++++ PROVIDED ENTRIES

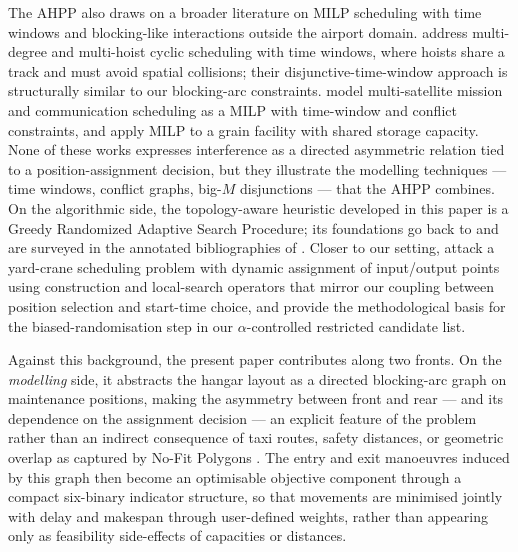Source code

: The AHPP also draws on a broader literature on MILP scheduling with
time windows and blocking-like interactions outside the airport
domain.  \citet{Mao2018} address multi-degree and multi-hoist cyclic
scheduling with time windows, where hoists share a track and must
avoid spatial collisions; their disjunctive-time-window approach is
structurally similar to our blocking-arc constraints.
\citet{Lee2024} model multi-satellite mission and communication
scheduling as a MILP with time-window and conflict constraints, and
\citet{Baya2022} apply MILP to a grain facility with shared storage
capacity.  None of these works expresses interference as a directed
asymmetric relation tied to a position-assignment decision, but they
illustrate the modelling techniques --- time windows, conflict graphs,
big-$M$ disjunctions --- that the AHPP combines.  On the algorithmic
side, the topology-aware heuristic developed in this paper is a Greedy
Randomized Adaptive Search Procedure; its foundations go back to
\citet{Feo1995} and are surveyed in the annotated bibliographies of
\citet{FestaResende2002, FestaResende2009}.  Closer to our setting,
\citet{Wang2024} attack a yard-crane scheduling problem with dynamic
assignment of input/output points using construction and local-search
operators that mirror our coupling between position selection and
start-time choice, and \citet{Ferone2018} provide the methodological
basis for the biased-randomisation step in our $\alpha$-controlled
restricted candidate list.

Against this background, the present paper contributes along two
fronts.  On the \emph{modelling} side, it abstracts the hangar layout
as a directed blocking-arc graph on maintenance positions, making the
asymmetry between front and rear --- and its dependence on the
assignment decision --- an explicit feature of the problem rather than
an indirect consequence of taxi routes, safety distances, or
geometric overlap as captured by No-Fit Polygons
\citep{Qin2018, Qin2018b, Qin2019, Qin2020, Pazhooh2025}.  The entry
and exit manoeuvres induced by this graph then become an optimisable
objective component through a compact six-binary indicator structure,
so that movements are minimised jointly with delay and makespan
through user-defined weights, rather than appearing only as
feasibility side-effects of capacities or distances.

++++++++

* _WORK ITEM_: Word for word, please reproduce each entry above and leave out every picture.

* _EXERCISE SOLUTION_:
Source code

: The AHPP also draws on a broader literature on MILP scheduling with
time windows and blocking-like interactions outside the airport
domain.  \citet{Mao2018} address multi-degree and multi-hoist cyclic
scheduling with time windows, where hoists share a track and must
avoid spatial collisions; their disjunctive-time-window approach is
structurally similar to our blocking-arc constraints.
\citet{Lee2024} model multi-satellite mission and communication
scheduling as a MILP with time-window and conflict constraints, and
\citet{Baya2022} apply MILP to a grain facility with shared storage
capacity.  None of these works expresses interference as a directed
asymmetric relation tied to a position-assignment decision, but they
illustrate the modelling techniques --- time windows, conflict graphs,
big-$M$ disjunctions --- that the AHPP combines.  On the algorithmic
side, the topology-aware heuristic developed in this paper is a Greedy
Randomized Adaptive Search Procedure; its foundations go back to
\citet{Feo1995} and are surveyed in the annotated bibliographies of
\citet{FestaResende2002, FestaResende2009}.  Closer to our setting,
\citet{Wang2024} attack a yard-crane scheduling problem with dynamic
assignment of input/output points using construction and local-search
operators that mirror our coupling between position selection and
start-time choice, and \citet{Ferone2018} provide the methodological
basis for the biased-randomisation step in our $\alpha$-controlled
restricted candidate list.

Against this background, the present paper contributes along two
fronts.  On the \emph{modelling} side, it abstracts the hangar layout
as a directed blocking-arc graph on maintenance positions, making the
asymmetry between front and rear --- and its dependence on the
assignment decision --- an explicit feature of the problem rather than
an indirect consequence of taxi routes, safety distances, or
geometric overlap as captured by No-Fit Polygons
\citep{Qin2018, Qin2018b, Qin2019, Qin2020, Pazhooh2025}.  The entry
and exit manoeuvres induced by this graph then become an optimisable
objective component through a compact six-binary indicator structure,
so that movements are minimised jointly with delay and makespan
through user-defined weights, rather than appearing only as
feasibility side-effects of capacities or distances.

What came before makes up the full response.